April 26, 1986. Chernobyl Nuclear Power Plant near Pripyat, Ukraine. At 01:23 local time the fourth reactor explodes and causes a nuclear meltdown, blanketing nearby towns with a lethal dose of radiation.
Large areas in Ukraine, Belarus, and Russia are badly contaminated, resulting in the evacuation and resettlement of over 336,000 people. According to official post-Soviet data, about 60% of the radioactive fallout landed in Belarus. The truth is that a plume of fallout drifted throughout western Russia and Europe, reaching its dark hands as far as the UK and even crossed the sea, to North America.
A small handful of people perish, while tens of thousands feel the after effects for decades to come.

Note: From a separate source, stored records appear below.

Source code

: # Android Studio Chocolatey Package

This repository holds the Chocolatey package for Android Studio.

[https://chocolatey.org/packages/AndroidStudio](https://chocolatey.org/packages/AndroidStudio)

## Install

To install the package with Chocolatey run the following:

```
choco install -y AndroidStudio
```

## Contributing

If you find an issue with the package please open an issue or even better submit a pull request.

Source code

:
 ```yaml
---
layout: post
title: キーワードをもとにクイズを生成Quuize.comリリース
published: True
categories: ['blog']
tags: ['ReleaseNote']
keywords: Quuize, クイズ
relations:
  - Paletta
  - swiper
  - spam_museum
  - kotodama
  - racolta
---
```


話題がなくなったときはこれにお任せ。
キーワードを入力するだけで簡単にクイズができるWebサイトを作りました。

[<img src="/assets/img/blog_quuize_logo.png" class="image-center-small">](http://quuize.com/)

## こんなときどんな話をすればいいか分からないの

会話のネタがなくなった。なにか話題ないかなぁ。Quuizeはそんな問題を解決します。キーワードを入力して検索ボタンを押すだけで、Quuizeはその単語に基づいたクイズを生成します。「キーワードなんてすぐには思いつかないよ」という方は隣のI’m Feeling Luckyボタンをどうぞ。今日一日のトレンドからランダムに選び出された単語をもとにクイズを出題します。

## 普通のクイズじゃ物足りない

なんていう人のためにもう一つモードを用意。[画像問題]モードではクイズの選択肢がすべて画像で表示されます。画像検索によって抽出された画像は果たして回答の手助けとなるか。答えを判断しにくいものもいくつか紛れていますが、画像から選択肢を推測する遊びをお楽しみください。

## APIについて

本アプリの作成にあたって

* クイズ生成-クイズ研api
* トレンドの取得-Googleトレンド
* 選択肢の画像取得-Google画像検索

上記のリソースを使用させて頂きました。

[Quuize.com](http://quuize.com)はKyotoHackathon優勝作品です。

"To begin our journey", he tells us, "we must learn a little something about radiation. It is really very simple, and the device we use for measuring radiation levels is called a geiger counter . If you flick it on in Kiev, it will measure about 12-16 microroentgen per hour. In a typical city of Russia and America, it will read 10-12 microroentgen per hour".
In the center of many European cities there are 20 microR per hour, the radioactivity of the stone. One roentgen is 100,000 times the average radiation of a typical city. A dose of 500 roentgens within 5 hours is fatal to humans.
Interestingly enough, it takes about 2 1/2 times that dosage to kill a chicken and over 100 times that to kill a cockroach. This sort of radiation level can not be found in Chernobyl now. In the first days after explosion, some places around the reactor were emitting 3,000-30,000 roentgens per hour.
The firemen, who were sent to put out the reactor fire, were fried on the spot by gamma radiation. The remains of the reactor were entombed within an enormous steel and concrete sarcophagus, so it is now relatively safe to travel to the area - as long as one does not step off of the roadway and does not stick in the wrong places.